Ignore our prior prediction—the U.S. Court of Federal Claims definitely is NOT remanding the protest by Medline Industries, Inc. (“Medline Protest’) to the agencies for corrective action.  In a surprisingly scathing opinion issued June 22, 2021 by Judge David A. Tapp, the court made one thing very clear—the Department of Veterans Affairs’ (“VA”) transfer of its Medical Surgical Prime Vendor (“MSPV 2.0”) requirements to the Defense Logistics Agency (“DLA”) is dead on arrival.  After issuing a brief order on June 17 denying remand to the agencies for corrective action, the court detailed its reasoning in an opinion issued in a parallel protest filed by Owens & Minor Distribution, Inc. challenging (slightly) different aspects of the shifting MSPV 2.0 procurement (“O&M Protest”).  The government had moved for remand in both protests, and because the Medline Protest and O&M Protest involved the same parties and many common operative facts, the court issued a single opinion denying remand in both—and telegraphing that the outlook for the government in both cases is grim.  Piling on, the court took a few shots at the government for its litigation conduct and (more generally) its lack of acquisition planning.

Despite the fact that the government represented in June 8 status reports in both protests that “the [VA] has cancelled the planned transfer [of MSPV to the DLA], and is reconsidering whether any future transfer will even occur, and if so on what grounds and timeline,” the court refused to let it go at that.  The court observed that the VA was changing course so frequently that any representations made about its future plans could simply not be trusted.  Given the VA’s unpredictability, the court expressed its intention to address the merits of the protest – a statement that no doubt gives the plaintiffs great courage.

Following a heavy dose of general awe and disapproval of how the government has mishandled basically everything thus far in the VA’s MSPV 2.0 program, the court set out to determine whether remand was justified as requested by the government.  The court applied a newly established three-prong test set forth in Keltner v. United States, 148 Fed. Cl. 552 (2020).  Under Keltner, an agency’s concerns are “substantial and legitimate,” where: (1) the agency provides a compelling justification for its remand request; (2) the need for finality does not outweigh the justification for voluntary remand presented by the agency; and (3) the scope of the agency’s remand request is appropriate.  Only where all three criteria are satisfied will the court consider remand, but even then remand is not guaranteed.

Here, the court held that the government failed to satisfy all three factors:

Factor 1 failed because the government’s motion for remand lacked both citations to the administrative record and affidavits from the agencies that would provide a compelling justification for remand.  Mere assertions by government counsel on behalf of the agencies were not sufficient to convince the court that the agency’s request was not “merely a litigation tactic.”

Factor 2 failed because the court found there was a strong need for finality in the VA’s deeply flawed plan. Specifically, the court pointed to a judicial admission made by the government during the June 4, 2021 hearing on the motion for remand in the Medline Protest.  During the hearing, the government conceded that the administrative record lacked the rational basis required to survive the protest, an admission that the court equated to meaning “the United States loses.”  This is not an issue, the court found, that needed to be drawn out over six more months so that the government could lose at a later date.  Giving finality now would allow the parties and the government better to plan for the future.

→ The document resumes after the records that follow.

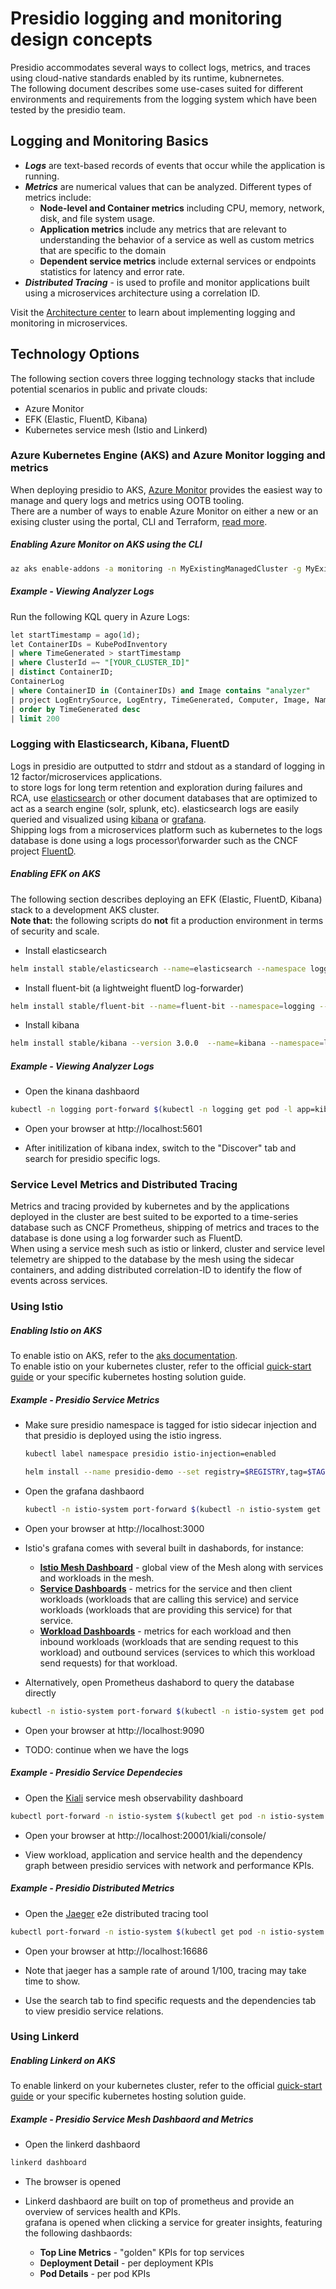 # Presidio logging and monitoring design concepts

Presidio accommodates several ways to collect logs, metrics, and traces using cloud-native standards enabled by its runtime, kubnernetes.  
The following document describes some use-cases suited for different environments and requirements from the logging system which have been tested by the presidio team. 

## Logging and Monitoring Basics

- ***Logs*** are text-based records of events that occur while the application is running. 
- ***Metrics*** are numerical values that can be analyzed. Different types of metrics include:
    - **Node-level and Container metrics** including CPU, memory, network, disk, and file system usage.
    - **Application metrics** include any metrics that are relevant to understanding the behavior of a service as well as custom metrics that are specific to the domain
    - **Dependent service metrics** include external services or endpoints statistics for latency and error rate.
- ***Distributed Tracing*** - is used to profile and monitor applications built using a microservices architecture using a correlation ID.

Visit the [Architecture center](https://docs.microsoft.com/en-us/azure/architecture/microservices/logging-monitoring) to learn about implementing logging and monitoring in microservices.

## Technology Options

The following section covers three logging technology stacks that include potential scenarios in public and private clouds:  
- Azure Monitor
- EFK (Elastic, FluentD, Kibana)
- Kubernetes service mesh (Istio and Linkerd) 

### Azure Kubernetes Engine (AKS) and Azure Monitor logging and metrics 
When deploying presidio to AKS, [Azure Monitor](https://docs.microsoft.com/en-us/azure/azure-monitor/overview) provides the easiest way to manage and query logs and metrics using OOTB tooling.  
There are a number of ways to enable Azure Monitor on either a new or an exising cluster using the portal, CLI and Terraform, [read more](https://docs.microsoft.com/en-us/azure/azure-monitor/insights/container-insights-onboard).

##### Enabling Azure Monitor on AKS using the CLI


```sh
az aks enable-addons -a monitoring -n MyExistingManagedCluster -g MyExistingManagedClusterRG
```

##### Example - Viewing Analyzer Logs

Run the following KQL query in Azure Logs:

```sql
let startTimestamp = ago(1d);
let ContainerIDs = KubePodInventory
| where TimeGenerated > startTimestamp
| where ClusterId =~ "[YOUR_CLUSTER_ID]"
| distinct ContainerID;
ContainerLog
| where ContainerID in (ContainerIDs) and Image contains "analyzer" 
| project LogEntrySource, LogEntry, TimeGenerated, Computer, Image, Name, ContainerID
| order by TimeGenerated desc
| limit 200
```

### Logging with Elasticsearch, Kibana, FluentD

Logs in presidio are outputted to stdrr and stdout as a standard of logging in 12 factor/microservices applications.  
to store logs for long term retention and exploration during failures and RCA, use [elasticsearch](https://github.com/elastic/elasticsearch) or other document databases that are optimized to act as a search engine (solr, splunk, etc). elasticsearch logs are easily queried and visualized using [kibana](https://github.com/elastic/kibana) or [grafana](https://github.com/grafana/grafana).  
Shipping logs from a microservices platform such as kubernetes to the logs database is done using a logs processor\forwarder such as the CNCF project [FluentD](https://www.fluentd.org/).  

##### Enabling EFK on AKS

The following section describes deploying an EFK (Elastic, FluentD, Kibana) stack to a development AKS cluster.  
**Note that:** the following scripts do **not** fit a production environment in terms of security and scale.

- Install elasticsearch

```sh
helm install stable/elasticsearch --name=elasticsearch --namespace logging --set client.replicas=1 --set master.replicas=1  --set cluster.env.MINIMUM_MASTER_NODES=1 --set cluster.env.RECOVER_AFTER_MASTER_NODES=1 --set cluster.env.EXPECTED_MASTER_NODES=1  --set data.replicas=1 --set data.heapSize=300m  --set master.persistence.storageClass=managed-premium --set data.persistence.storageClass=managed-premium
```

- Install fluent-bit (a lightweight fluentD log-forwarder)

```sh
helm install stable/fluent-bit --name=fluent-bit --namespace=logging --set backend.type=es --set backend.es.host=elasticsearch-client
```

- Install kibana

```sh
helm install stable/kibana --version 3.0.0  --name=kibana --namespace=logging  --set env.ELASTICSEARCH_URL=http://elasticsearch-client:9200 --set files."kibana\.yml"."elasticsearch\.hosts"=http://elasticsearch-client:9200 --set service.type=NodePort --set service.nodePort=31000
```

##### Example - Viewing Analyzer Logs

- Open the kinana dashbaord

```sh
kubectl -n logging port-forward $(kubectl -n logging get pod -l app=kibana -o jsonpath='{.items[0].metadata.name}') 5601:5601
```

- Open your browser at http://localhost:5601

- After initilization of kibana index, switch to the "Discover" tab and search for presidio specific logs.

### Service Level Metrics and Distributed Tracing

Metrics and tracing provided by kubernetes and by the applications deployed in the cluster are best suited to be exported to a time-series database such as CNCF Prometheus, shipping of metrics and traces to the database is done using a log forwarder such as FluentD.  
When using a service mesh such as istio or linkerd, cluster and service level telemetry are shipped to the database by the mesh using the sidecar containers, and adding distributed correlation-ID to identify the flow of events across services.  

### Using Istio

##### Enabling Istio on AKS

To enable istio on AKS, refer to the [aks documentation](https://docs.microsoft.com/en-us/azure/aks/istio-install).  
To enable istio on your kubernetes cluster, refer to the official [quick-start guide](https://istio.io/docs/setup/kubernetes/install/kubernetes/) or your specific kubernetes hosting solution guide.

##### Example - Presidio Service Metrics

- Make sure presidio namespace is tagged for istio sidecar injection and that presidio is deployed using the istio ingress.

    ```sh
    kubectl label namespace presidio istio-injection=enabled

    helm install --name presidio-demo --set registry=$REGISTRY,tag=$TAG,api.ingress.class=istio ../charts/presidio --namespace presidio
    ```

- Open the grafana dashbaord

    ```sh
    kubectl -n istio-system port-forward $(kubectl -n istio-system get pod -l app=grafana -o jsonpath='{.items[0].metadata.name}') 3000:3000
    ```

- Open your browser at http://localhost:3000

- Istio's grafana comes with several built in dashabords, for instance:

    * **[Istio Mesh Dashboard](http://localhost:3000/dashboard/db/istio-mesh-dashboard)** - global view of the Mesh along with services and workloads in the mesh. 
    * **[Service Dashboards](http://localhost:3000/dashboard/db/istio-service-dashboard)** - metrics for the service and then client workloads (workloads that are calling this service) and service workloads (workloads that are providing this service) for that service.
    * **[Workload Dashboards](http://localhost:3000/dashboard/db/istio-workload-dashboard)** - metrics for each workload and then inbound workloads (workloads that are sending request to this workload) and outbound services (services to which this workload send requests) for that workload.


- Alternatively, open Prometheus dashabord to query the database directly

```sh
kubectl -n istio-system port-forward $(kubectl -n istio-system get pod -l app=prometheus -o jsonpath='{.items[0].metadata.name}') 9090:9090
```

- Open your browser at http://localhost:9090

- TODO: continue when we have the logs

##### Example - Presidio Service Dependecies

- Open the [Kiali](https://www.kiali.io/) service mesh observability dashboard

```sh
kubectl port-forward -n istio-system $(kubectl get pod -n istio-system -l app=kiali -o jsonpath='{.items[0].metadata.name}') 20001:20001
```

- Open your browser at http://localhost:20001/kiali/console/

- View workload, application and service health and the dependency graph between presidio services with network and performance KPIs.   


##### Example - Presidio Distributed Metrics

- Open the [Jaeger](https://www.jaegertracing.io/) e2e distributed tracing tool

```sh
kubectl port-forward -n istio-system $(kubectl get pod -n istio-system -l app=jaeger -o jsonpath='{.items[0].metadata.name}') 16686:16686
```

- Open your browser at http://localhost:16686

- Note that jaeger has a sample rate of around 1/100, tracing may take time to show.

- Use the search tab to find specific requests and the dependencies tab to view presidio service relations.

### Using Linkerd

##### Enabling Linkerd on AKS

To enable linkerd on your kubernetes cluster, refer to the official [quick-start guide](https://linkerd.io/2/getting-started/) or your specific kubernetes hosting solution guide.

##### Example - Presidio Service Mesh Dashbaord and Metrics 

- Open the linkerd dashbaord

```sh
linkerd dashboard
```

- The browser is opened

- Linkerd dashbaord are built on top of prometheus and provide an overview of services health and KPIs.  
    grafana is opened when clicking a service for greater insights, featuring the following dashbaords:  

    * **Top Line Metrics** - "golden" KPIs for top services
    * **Deployment Detail** - per deployment KPIs
    * **Pod Details** - per pod KPIs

Factor 3 failed because the scope of the remand request was a problematic half-measure. Specifically, the remand request carved out the VA’s plans to continue with the transfer to DLA in Veteran Integrated Service Network (“VISN”) 6—a transfer that the VA (conveniently) completed only two days before requesting remand.  The court made clear that it did not approve of the VA sneaking VISN 6 in under the wire, so we would not be surprised to see the court eventually unwind that transfer in its final decision on the merits.

Normally, courts work hard to give the government deference.  But that’s not the case here—the court will not remand and the government does not seem likely to get what it wants in either protest.  In the words of the court, “A decision on the merits looms.”  And while many on the contractor side of may find it refreshing to see the government held accountable for a move that upset many vendors, one has to wonder what the practical difference is between a judgment finding the transfer from the VA to DLA is contrary to law (kicking it back to the agencies) versus a remand to allow the agencies to get their ducks in a row over the next six months.  Perhaps it means that the VA and DLA will be constrained on how and when they are able to exercise options under the existing MSPV contracts.  Still, either way, the VA knows now that it cannot plow through a transition to DLA with its head down, hoping for the best; the VA and DLA will have to time-consumingly, painstakingly cross their T’s and dot their I’s or be dragged back to court to answer for their errors.  Further, while there are some questions to work out through the protests, it looks like the MSPV 2.0 vendors will get to perform the contracts as planned, albeit with little expectation that the VA will exercise any option periods.  At the end of the day, industry players may be wise to get to know DLA if they do not already.  And the VA would be wise to figure out how it can legitimately improve the MSPV process, and not merely paper over the record to get where it wants to go.